Paciello Giulia, Ficarra Elisa
Department of Control and Computer Engineering DAUIN, Politecnico di Torino, C.so Duca degli Abruzzi 24, Turin, 10129, Italy.
BMC Bioinformatics. 2017 Jan 23;18(1):58. doi: 10.1186/s12859-016-1450-6.

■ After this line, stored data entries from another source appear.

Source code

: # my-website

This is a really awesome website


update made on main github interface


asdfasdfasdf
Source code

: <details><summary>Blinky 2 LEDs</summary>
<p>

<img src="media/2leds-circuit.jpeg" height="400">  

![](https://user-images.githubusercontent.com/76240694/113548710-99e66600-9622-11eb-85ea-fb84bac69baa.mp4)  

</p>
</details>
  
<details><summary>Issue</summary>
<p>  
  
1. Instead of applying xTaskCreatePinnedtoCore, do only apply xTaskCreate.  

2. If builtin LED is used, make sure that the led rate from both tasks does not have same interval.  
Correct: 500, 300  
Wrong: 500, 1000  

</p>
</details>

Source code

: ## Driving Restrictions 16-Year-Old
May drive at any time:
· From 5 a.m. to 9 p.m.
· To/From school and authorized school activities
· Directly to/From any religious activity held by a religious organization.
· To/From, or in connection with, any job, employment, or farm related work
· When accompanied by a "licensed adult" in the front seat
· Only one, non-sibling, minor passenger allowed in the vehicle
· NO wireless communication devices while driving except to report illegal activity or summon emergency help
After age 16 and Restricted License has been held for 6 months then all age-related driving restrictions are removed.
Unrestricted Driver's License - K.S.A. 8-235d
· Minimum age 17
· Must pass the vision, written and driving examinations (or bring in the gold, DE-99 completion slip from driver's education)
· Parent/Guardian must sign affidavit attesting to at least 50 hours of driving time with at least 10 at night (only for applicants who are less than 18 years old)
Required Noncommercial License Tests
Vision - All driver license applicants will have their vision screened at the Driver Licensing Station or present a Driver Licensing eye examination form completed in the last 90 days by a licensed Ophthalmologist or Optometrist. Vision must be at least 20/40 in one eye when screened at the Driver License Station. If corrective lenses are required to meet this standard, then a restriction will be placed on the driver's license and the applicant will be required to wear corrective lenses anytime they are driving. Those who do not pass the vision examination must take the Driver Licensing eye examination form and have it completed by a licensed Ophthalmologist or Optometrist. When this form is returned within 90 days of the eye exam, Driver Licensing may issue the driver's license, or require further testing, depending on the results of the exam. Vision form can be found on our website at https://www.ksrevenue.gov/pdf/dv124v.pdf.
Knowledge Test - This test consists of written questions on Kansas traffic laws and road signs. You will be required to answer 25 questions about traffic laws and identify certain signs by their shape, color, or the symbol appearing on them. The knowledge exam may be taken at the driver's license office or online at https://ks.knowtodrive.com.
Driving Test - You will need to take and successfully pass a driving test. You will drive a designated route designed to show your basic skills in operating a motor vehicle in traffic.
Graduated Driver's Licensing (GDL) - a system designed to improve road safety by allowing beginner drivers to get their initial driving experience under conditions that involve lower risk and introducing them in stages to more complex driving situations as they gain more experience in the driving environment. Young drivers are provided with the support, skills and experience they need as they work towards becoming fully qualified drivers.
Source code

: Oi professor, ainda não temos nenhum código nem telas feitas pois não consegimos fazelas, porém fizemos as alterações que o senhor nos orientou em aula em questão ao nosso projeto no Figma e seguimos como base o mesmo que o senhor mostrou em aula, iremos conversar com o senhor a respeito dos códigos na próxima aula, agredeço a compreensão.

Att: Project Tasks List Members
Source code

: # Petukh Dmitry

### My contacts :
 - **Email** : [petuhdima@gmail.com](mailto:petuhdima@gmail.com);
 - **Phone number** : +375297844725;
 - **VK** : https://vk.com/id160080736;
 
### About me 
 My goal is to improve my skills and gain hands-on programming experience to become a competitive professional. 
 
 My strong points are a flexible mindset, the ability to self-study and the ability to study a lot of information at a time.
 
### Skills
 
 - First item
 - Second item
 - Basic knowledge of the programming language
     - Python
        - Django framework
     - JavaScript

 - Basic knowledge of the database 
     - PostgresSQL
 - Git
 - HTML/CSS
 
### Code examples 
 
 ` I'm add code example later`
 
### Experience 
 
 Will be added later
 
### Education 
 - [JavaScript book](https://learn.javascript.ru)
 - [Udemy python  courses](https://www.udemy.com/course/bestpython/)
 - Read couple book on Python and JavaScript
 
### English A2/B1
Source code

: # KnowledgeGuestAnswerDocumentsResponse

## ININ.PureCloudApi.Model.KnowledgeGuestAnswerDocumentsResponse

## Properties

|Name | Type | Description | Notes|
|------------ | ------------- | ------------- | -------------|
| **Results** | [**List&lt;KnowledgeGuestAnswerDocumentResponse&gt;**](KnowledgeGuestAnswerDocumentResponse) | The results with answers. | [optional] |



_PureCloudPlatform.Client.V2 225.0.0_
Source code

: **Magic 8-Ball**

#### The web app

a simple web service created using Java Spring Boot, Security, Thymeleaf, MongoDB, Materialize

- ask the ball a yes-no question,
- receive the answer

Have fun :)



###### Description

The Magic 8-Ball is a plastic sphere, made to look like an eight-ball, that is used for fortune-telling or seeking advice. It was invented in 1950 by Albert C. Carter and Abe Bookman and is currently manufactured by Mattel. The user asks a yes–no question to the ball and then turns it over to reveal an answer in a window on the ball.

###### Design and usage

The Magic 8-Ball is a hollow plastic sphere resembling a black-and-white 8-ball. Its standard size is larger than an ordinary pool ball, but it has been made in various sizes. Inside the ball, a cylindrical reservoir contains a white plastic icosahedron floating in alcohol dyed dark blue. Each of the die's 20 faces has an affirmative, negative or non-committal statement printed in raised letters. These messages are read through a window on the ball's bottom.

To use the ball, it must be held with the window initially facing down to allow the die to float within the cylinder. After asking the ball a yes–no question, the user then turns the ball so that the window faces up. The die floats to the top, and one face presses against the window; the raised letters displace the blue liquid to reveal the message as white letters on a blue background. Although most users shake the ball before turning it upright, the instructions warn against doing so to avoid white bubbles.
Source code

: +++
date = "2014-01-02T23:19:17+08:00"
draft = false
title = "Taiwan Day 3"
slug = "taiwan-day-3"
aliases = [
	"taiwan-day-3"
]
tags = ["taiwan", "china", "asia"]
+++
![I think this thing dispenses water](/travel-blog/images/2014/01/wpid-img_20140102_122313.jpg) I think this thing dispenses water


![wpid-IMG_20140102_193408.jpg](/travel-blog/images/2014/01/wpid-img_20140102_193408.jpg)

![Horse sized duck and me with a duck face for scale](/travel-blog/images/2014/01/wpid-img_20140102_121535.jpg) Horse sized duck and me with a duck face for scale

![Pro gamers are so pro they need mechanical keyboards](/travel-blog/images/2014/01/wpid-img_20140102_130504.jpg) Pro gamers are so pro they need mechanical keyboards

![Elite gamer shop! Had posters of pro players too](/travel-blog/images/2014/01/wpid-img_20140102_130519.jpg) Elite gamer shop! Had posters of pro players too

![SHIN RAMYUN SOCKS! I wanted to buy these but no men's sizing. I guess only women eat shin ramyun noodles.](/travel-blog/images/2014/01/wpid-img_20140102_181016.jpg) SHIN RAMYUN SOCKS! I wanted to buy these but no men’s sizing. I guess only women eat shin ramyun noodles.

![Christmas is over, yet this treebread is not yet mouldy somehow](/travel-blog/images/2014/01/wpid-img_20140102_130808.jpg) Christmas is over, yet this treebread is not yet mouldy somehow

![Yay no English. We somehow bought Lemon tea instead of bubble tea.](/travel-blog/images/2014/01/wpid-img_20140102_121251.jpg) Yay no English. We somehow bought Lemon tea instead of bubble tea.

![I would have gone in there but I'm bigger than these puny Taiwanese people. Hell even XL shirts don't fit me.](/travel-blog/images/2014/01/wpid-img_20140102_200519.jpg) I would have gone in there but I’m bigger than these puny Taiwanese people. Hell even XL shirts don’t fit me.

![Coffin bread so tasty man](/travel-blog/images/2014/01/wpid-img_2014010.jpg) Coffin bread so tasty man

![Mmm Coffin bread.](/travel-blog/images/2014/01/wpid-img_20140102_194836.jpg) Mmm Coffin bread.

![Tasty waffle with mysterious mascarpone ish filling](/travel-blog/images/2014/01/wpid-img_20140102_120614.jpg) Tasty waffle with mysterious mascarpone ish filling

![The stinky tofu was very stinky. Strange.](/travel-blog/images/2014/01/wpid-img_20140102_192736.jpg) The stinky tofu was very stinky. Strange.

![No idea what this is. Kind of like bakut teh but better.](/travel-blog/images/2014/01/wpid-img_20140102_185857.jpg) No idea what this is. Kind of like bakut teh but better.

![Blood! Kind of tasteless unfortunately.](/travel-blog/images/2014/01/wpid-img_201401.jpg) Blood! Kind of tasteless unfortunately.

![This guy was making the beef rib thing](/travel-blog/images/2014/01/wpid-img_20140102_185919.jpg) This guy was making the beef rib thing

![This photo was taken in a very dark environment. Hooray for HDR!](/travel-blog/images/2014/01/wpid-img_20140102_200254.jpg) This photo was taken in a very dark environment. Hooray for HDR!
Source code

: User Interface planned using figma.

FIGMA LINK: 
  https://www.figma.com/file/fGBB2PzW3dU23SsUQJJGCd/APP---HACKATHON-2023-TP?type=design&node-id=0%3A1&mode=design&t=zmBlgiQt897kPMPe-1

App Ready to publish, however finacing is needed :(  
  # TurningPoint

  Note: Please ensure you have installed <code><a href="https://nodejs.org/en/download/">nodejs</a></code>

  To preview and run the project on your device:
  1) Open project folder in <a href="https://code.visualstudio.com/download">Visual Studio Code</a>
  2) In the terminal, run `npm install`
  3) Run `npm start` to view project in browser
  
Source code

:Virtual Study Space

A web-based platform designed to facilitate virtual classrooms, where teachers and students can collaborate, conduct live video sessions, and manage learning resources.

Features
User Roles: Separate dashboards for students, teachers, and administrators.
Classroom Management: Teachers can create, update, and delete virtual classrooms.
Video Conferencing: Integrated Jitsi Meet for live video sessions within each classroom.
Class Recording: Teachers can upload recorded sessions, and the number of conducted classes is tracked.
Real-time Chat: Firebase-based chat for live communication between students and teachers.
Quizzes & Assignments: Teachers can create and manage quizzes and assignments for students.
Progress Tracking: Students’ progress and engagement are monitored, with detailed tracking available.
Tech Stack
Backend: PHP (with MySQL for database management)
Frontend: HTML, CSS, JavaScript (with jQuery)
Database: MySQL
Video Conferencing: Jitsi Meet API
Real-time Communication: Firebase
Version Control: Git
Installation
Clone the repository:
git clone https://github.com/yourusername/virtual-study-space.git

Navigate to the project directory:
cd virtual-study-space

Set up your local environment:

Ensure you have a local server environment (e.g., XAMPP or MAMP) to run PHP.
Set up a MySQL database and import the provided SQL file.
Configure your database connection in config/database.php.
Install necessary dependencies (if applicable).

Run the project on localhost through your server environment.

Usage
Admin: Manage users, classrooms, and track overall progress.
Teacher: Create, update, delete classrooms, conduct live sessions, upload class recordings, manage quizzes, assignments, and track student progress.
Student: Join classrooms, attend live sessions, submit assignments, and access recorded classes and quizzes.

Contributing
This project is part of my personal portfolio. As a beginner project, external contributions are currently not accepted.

Latest Next Generation Sequencing technologies opened the way to a novel era of genomic studies, allowing to gain novel insights into multifactorial pathologies as cancer. In particular gene fusion detection and comprehension have been deeply enhanced by these methods. However, state of the art algorithms for gene fusion identification are still challenging. Indeed, they identify huge amounts of poorly overlapping candidates and all the reported fusions should be considered for in lab validation clearly overwhelming wet lab capabilities.
In this work we propose a novel methodological approach and tool named FuGePrior for the prioritization of gene fusions from paired-end RNA-Seq data. The proposed pipeline combines state of the art tools for chimeric transcript discovery and prioritization, a series of filtering and processing steps designed by considering modern literature on gene fusions and an analysis on functional reliability of gene fusion structure.
FuGePrior performance has been assessed on two publicly available paired-end RNA-Seq datasets: The first by Edgren and colleagues includes four breast cancer cell lines and a normal breast sample, whereas the second by Ren and colleagues comprises fourteen primary prostate cancer samples and their paired normal counterparts. FuGePrior results accounted for a reduction in the number of fusions output of chimeric transcript discovery tools that ranges from 65 to 75% depending on the considered breast cancer cell line and from 37 to 65% according to the prostate cancer sample under examination. Furthermore, since both datasets come with a partial validation we were able to assess the performance of FuGePrior in correctly prioritizing real gene fusions. Specifically, 25 out of 26 validated fusions in breast cancer dataset have been correctly labelled as reliable and biologically significant. Similarly, 2 out of 5 validated fusions in prostate dataset have been recognized as priority by FuGePrior tool.
最新的下一代测序技术开启了基因组研究的新时代,使人们能够对癌症等多因素疾病有新的认识。特别是这些方法极大地增强了基因融合检测和理解。然而,用于基因融合识别的现有算法仍然具有挑战性。事实上,它们识别出大量重叠性很差的候选基因,并且所有报告的融合都应在实验室验证中予以考虑,这显然超出了湿实验室的能力。
在这项工作中,我们提出了一种名为FuGePrior的新方法和工具,用于从双末端RNA测序数据中对基因融合进行优先级排序。所提出的流程结合了用于嵌合转录本发现和优先级排序的现有工具、一系列通过考虑关于基因融合的现代文献设计的过滤和处理步骤以及对基因融合结构功能可靠性的分析。
FuGePrior的性能已在两个公开可用的双末端RNA测序数据集上进行了评估:第一个由埃德格伦及其同事提供,包括四个乳腺癌细胞系和一个正常乳腺样本,而第二个由任及其同事提供,包括14个原发性前列腺癌样本及其配对的正常样本。FuGePrior的结果表明,嵌合转录本发现工具输出的融合数量有所减少,根据所考虑的乳腺癌细胞系,减少范围为65%至75%,根据所检测的前列腺癌样本,减少范围为37%至65%。此外,由于这两个数据集都有部分验证,我们能够评估FuGePrior在正确对真实基因融合进行优先级排序方面的性能。具体而言,乳腺癌数据集中26个经过验证的融合中有25个被正确标记为可靠且具有生物学意义。同样,在前列腺数据集中5个经过验证的融合中有2个被FuGePrior工具识别为优先级。